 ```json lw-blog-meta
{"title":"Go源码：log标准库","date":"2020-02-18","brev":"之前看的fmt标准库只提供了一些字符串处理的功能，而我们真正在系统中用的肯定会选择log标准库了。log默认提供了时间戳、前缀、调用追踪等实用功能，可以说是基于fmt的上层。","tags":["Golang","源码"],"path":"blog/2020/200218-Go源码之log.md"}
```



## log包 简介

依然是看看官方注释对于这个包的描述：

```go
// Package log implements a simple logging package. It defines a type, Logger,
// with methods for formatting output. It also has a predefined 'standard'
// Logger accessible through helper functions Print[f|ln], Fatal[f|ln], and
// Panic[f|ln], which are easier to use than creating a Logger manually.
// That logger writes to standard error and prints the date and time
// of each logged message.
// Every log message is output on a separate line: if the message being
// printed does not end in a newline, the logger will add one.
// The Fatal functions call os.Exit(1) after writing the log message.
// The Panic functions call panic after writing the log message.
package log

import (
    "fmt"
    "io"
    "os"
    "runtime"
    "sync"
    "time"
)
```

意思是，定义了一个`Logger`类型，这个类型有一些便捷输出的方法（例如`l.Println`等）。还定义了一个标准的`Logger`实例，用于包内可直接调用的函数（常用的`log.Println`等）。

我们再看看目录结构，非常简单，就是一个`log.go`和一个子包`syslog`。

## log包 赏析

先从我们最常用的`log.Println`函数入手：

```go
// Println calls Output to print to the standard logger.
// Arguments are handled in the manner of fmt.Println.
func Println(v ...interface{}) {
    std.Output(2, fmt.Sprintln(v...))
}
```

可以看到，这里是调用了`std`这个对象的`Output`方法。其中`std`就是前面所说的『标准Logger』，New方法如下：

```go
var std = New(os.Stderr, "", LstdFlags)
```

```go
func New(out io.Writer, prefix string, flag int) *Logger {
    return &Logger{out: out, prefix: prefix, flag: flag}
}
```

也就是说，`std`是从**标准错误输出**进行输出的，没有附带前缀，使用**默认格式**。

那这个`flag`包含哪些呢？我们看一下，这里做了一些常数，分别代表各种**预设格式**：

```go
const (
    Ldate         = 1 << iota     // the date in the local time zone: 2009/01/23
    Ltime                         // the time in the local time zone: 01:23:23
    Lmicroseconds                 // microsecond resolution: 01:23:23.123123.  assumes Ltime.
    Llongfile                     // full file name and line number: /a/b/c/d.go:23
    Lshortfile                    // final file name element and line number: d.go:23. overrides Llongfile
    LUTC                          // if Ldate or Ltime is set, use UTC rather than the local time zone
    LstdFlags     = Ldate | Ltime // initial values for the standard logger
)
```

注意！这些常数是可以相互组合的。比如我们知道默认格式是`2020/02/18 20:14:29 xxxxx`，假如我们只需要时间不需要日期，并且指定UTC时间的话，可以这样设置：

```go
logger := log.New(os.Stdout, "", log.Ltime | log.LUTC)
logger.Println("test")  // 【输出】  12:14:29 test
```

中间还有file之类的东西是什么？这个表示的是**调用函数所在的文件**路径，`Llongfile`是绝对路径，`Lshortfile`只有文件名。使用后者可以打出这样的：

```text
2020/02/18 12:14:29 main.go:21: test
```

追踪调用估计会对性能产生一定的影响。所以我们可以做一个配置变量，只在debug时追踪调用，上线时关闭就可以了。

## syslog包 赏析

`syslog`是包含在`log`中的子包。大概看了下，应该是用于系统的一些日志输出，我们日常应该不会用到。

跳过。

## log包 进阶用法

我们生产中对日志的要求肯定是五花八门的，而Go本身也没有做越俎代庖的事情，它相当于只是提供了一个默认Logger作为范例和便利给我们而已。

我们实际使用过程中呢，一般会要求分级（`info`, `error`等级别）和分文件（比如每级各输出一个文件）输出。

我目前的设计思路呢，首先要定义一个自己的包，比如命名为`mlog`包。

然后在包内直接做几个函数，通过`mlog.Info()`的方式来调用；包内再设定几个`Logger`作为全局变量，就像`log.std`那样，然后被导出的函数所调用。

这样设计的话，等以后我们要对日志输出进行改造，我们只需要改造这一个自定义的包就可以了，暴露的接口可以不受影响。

++++++++++++++++++++

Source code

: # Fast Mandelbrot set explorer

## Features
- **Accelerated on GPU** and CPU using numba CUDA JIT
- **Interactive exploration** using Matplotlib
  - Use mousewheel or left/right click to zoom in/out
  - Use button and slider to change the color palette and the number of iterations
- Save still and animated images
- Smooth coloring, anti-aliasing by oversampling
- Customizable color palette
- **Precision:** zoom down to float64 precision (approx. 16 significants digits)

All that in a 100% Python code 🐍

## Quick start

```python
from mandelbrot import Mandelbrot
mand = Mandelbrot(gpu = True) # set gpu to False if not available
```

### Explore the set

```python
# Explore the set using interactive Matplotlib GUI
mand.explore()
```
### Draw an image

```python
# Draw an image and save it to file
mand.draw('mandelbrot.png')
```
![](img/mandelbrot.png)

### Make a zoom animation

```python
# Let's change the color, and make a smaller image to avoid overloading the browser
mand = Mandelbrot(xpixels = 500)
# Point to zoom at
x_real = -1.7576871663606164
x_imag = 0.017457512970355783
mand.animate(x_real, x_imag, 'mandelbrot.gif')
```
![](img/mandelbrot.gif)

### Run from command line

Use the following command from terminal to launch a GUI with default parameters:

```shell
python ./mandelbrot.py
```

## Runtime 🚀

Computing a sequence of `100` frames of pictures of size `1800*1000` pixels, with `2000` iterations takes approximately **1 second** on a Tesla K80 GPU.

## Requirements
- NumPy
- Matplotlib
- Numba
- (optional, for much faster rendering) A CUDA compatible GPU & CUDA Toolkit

++++++++++++++++++++

Your answer should be the lines of the records that hold the string "using".

_ANSWER FOR THE TASK:_
- **Accelerated on GPU** and CPU using numba CUDA JIT
- **Interactive exploration** using Matplotlib
# Explore the set using interactive Matplotlib GUI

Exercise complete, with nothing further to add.